Now, there are many areas of research in applied mathematics. From my research program, I work on various projects emerging from cellular and developmental biology where mathematics plays a pivotal role in understanding mechanisms for single and collective cell migration and the formation of pattern formation in nature. Typical projects involve data-driven mathematical modelling involving both continuum mechanics and semi-linear parabolic partial differential equations (of which ordinary differential equations are a subset of); rigorous mathematical analysis of such problems (e.g. existence, uniqueness of solutions, linear or weakly nonlinear analysis in the context of asymptotic analysis); development of novel numerical methods to solve the models both in space and time (in some cases, when the space itself is part of the solution being sought), their rigorous numerical analysis (existence, uniqueness, positivity, boundedness of strong or weak solutions depending on the numerical method developed), applications of the models to experimental observations and finally, to close the loop, using data to constrain the models through model selection and parameter inference (here one needs to develop optimal control or Bayesian methods to fit models to data and to carry out parameter estimation).
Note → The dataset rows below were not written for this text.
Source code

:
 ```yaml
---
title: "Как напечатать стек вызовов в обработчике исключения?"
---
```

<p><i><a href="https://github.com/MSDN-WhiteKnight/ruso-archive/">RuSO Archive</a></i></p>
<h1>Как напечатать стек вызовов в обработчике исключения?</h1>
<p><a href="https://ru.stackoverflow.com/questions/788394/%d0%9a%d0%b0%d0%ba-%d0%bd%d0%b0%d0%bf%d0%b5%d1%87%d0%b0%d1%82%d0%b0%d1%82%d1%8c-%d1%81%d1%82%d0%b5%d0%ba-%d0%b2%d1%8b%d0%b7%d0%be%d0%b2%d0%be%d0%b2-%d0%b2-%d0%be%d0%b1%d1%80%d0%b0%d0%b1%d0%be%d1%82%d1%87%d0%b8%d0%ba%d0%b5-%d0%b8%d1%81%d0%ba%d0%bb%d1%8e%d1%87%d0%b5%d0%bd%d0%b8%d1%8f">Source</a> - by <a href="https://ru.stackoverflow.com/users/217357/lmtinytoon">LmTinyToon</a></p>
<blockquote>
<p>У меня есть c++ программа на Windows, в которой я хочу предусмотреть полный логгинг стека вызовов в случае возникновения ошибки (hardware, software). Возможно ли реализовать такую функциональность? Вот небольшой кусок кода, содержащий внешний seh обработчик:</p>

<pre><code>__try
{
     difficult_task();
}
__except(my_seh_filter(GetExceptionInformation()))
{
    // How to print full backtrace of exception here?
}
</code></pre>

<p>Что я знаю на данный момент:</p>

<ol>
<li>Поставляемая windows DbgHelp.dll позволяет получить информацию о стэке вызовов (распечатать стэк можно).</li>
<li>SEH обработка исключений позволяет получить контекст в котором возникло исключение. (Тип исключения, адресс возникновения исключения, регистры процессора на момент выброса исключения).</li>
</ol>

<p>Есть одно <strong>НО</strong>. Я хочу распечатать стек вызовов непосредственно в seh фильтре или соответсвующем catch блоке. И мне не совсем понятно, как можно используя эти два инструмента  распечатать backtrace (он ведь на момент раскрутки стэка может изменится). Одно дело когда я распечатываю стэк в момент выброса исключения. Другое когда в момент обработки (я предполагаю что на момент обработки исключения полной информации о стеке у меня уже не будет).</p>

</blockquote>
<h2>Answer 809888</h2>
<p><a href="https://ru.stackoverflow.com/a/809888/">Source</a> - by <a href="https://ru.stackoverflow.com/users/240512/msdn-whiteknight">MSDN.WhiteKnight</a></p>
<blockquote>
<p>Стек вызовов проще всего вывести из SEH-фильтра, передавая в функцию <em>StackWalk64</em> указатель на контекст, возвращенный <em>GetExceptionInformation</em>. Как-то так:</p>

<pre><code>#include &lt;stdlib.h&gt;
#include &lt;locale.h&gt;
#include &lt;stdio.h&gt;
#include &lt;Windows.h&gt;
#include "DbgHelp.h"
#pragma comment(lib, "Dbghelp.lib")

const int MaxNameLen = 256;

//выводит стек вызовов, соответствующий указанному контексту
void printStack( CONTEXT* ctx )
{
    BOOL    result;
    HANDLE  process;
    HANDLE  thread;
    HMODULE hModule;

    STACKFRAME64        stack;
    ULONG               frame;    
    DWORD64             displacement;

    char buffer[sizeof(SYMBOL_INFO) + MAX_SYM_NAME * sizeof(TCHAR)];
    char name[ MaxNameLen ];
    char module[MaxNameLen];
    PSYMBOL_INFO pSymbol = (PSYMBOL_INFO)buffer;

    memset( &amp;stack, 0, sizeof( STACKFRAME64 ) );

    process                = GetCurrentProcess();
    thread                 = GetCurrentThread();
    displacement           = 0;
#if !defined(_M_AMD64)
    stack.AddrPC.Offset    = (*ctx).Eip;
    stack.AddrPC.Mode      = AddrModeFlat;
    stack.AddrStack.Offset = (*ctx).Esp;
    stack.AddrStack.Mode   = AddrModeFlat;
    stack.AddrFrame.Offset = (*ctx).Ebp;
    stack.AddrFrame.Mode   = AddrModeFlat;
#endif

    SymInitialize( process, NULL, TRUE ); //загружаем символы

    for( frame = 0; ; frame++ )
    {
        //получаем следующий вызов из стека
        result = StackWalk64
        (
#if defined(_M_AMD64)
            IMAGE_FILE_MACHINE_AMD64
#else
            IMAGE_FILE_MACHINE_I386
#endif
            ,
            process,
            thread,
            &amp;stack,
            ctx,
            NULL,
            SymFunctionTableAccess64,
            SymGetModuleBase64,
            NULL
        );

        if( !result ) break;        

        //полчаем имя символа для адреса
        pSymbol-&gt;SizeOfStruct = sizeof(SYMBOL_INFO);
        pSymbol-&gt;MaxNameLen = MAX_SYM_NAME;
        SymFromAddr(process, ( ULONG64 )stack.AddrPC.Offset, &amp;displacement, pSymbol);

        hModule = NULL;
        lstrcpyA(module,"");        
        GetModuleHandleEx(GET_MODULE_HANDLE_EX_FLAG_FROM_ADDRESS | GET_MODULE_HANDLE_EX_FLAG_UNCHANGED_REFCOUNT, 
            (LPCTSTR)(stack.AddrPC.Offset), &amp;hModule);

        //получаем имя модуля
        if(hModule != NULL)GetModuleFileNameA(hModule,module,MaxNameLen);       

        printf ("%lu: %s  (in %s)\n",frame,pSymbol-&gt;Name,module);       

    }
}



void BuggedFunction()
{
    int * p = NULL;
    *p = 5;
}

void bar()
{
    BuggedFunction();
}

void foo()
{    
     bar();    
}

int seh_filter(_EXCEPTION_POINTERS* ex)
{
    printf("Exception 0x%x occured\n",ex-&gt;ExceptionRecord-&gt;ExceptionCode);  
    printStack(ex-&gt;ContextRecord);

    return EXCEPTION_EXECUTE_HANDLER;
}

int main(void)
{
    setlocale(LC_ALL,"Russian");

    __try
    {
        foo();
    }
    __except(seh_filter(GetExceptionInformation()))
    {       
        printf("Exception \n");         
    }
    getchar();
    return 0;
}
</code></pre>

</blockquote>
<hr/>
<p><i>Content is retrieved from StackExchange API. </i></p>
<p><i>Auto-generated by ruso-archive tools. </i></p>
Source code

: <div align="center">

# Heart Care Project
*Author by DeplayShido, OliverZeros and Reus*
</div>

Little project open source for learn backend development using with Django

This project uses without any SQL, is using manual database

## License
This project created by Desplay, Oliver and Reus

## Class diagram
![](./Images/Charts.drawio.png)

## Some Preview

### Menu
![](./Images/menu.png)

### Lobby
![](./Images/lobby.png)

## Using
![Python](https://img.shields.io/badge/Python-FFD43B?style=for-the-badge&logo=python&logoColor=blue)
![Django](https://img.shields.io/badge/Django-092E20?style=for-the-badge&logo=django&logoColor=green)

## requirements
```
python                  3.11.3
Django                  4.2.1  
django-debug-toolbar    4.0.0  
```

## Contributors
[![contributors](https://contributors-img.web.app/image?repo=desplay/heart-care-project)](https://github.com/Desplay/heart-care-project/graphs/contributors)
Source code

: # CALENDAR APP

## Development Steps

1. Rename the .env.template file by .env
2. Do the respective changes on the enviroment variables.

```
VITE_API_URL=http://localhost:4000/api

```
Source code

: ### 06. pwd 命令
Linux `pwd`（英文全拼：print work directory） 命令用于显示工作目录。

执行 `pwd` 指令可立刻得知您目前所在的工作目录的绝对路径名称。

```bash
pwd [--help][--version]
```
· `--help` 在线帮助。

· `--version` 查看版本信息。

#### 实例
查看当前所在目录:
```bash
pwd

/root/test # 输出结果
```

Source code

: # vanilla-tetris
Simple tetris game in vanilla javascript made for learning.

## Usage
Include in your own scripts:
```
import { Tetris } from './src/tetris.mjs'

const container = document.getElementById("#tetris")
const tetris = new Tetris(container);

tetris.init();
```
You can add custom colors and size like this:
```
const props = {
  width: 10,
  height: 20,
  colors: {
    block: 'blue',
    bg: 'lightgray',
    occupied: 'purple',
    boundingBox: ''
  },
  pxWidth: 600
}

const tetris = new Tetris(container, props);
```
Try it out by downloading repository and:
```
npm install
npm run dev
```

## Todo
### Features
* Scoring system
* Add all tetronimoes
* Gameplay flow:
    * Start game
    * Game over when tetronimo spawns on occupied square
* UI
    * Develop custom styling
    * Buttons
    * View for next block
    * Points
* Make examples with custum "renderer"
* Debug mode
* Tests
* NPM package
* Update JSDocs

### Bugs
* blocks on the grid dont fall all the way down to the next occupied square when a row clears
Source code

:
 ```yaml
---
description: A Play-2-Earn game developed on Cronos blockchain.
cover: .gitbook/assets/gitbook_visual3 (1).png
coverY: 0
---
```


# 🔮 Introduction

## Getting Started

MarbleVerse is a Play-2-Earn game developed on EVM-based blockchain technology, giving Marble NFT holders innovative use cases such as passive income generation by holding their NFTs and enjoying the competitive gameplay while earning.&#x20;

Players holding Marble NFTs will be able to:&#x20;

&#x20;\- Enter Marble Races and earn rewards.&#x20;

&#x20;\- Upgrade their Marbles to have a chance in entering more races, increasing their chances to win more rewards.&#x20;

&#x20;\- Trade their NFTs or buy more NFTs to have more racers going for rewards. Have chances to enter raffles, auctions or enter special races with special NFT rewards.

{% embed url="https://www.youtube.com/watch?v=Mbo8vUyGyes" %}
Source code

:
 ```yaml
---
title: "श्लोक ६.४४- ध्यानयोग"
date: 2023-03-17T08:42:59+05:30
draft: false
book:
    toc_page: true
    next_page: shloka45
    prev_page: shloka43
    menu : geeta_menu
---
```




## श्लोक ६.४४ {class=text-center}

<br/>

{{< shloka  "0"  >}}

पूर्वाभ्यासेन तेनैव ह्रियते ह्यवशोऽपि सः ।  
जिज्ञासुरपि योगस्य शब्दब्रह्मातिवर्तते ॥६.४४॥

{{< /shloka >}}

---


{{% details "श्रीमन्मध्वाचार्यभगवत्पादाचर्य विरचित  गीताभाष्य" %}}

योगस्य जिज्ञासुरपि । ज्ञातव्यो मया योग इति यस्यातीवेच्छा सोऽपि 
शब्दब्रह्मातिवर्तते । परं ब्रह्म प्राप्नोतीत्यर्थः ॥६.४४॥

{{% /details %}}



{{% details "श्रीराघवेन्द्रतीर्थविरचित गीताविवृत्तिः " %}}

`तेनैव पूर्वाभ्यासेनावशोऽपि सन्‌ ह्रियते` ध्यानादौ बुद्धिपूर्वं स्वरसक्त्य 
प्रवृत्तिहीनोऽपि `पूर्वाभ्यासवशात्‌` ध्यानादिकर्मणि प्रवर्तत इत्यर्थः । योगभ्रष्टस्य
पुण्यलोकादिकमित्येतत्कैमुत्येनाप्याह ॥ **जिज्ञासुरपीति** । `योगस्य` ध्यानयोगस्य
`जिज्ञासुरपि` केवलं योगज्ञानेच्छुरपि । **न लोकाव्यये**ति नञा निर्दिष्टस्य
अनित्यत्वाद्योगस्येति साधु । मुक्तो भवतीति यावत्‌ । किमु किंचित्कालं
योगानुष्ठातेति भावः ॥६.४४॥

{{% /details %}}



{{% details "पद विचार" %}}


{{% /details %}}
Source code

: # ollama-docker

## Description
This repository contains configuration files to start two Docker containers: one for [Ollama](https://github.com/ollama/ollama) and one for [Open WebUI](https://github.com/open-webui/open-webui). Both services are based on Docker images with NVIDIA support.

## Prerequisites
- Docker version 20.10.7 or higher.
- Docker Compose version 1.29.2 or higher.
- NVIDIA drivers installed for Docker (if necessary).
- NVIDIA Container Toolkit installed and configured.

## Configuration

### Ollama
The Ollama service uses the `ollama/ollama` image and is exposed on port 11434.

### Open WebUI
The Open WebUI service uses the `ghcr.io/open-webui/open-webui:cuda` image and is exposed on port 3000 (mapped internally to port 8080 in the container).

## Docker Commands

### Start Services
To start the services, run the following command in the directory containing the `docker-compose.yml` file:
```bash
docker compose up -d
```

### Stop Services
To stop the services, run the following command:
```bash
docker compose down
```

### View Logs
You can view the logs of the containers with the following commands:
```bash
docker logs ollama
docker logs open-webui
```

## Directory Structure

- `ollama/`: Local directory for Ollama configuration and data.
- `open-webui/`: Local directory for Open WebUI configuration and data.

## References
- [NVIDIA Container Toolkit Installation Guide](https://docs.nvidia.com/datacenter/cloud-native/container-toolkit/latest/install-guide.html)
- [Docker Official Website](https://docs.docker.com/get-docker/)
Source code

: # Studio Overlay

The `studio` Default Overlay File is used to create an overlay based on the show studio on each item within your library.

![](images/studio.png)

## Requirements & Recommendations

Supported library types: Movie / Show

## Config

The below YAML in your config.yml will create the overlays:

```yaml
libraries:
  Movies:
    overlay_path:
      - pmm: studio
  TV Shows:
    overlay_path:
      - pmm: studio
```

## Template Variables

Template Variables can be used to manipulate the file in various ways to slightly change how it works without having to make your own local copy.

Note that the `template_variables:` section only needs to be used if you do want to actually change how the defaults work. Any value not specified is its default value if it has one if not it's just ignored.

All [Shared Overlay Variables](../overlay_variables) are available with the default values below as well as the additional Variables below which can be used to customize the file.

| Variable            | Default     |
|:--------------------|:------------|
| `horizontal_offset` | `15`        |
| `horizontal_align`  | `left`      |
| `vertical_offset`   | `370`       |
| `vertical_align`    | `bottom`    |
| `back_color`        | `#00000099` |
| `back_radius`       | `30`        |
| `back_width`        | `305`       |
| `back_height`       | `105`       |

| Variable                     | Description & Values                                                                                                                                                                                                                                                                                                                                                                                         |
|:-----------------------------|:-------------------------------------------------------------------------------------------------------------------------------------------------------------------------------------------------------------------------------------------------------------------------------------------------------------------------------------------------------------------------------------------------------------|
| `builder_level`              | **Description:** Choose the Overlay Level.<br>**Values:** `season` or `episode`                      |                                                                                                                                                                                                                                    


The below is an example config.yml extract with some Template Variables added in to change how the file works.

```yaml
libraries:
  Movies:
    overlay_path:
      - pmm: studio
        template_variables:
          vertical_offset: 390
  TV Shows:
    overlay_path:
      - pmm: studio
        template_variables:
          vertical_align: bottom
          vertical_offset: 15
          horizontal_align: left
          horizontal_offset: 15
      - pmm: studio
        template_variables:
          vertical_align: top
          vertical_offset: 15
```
Within this cyclic research approach, one can find many projects to study, either from a theoretical, analytical, numerical, computational and statistical point of view. The choice really depends on one’s mathematical strengths and expertise as well as the passion to learn new methodologies and techniques. Applications of such models are prevalent in cancer biology, wound healing, burns, inflammation, and many others.
Other areas of research in applied mathematics include epidemiology, infectious diseases, material and biomedical sciences, population dynamics, game theory, economics, climate modelling, fluid dynamics, etc.
I am super happy to chat to you more specifically about applied mathematics in my research area. I hope you find this reply useful, if not, get in touch, happy to provide further clarity to the reply.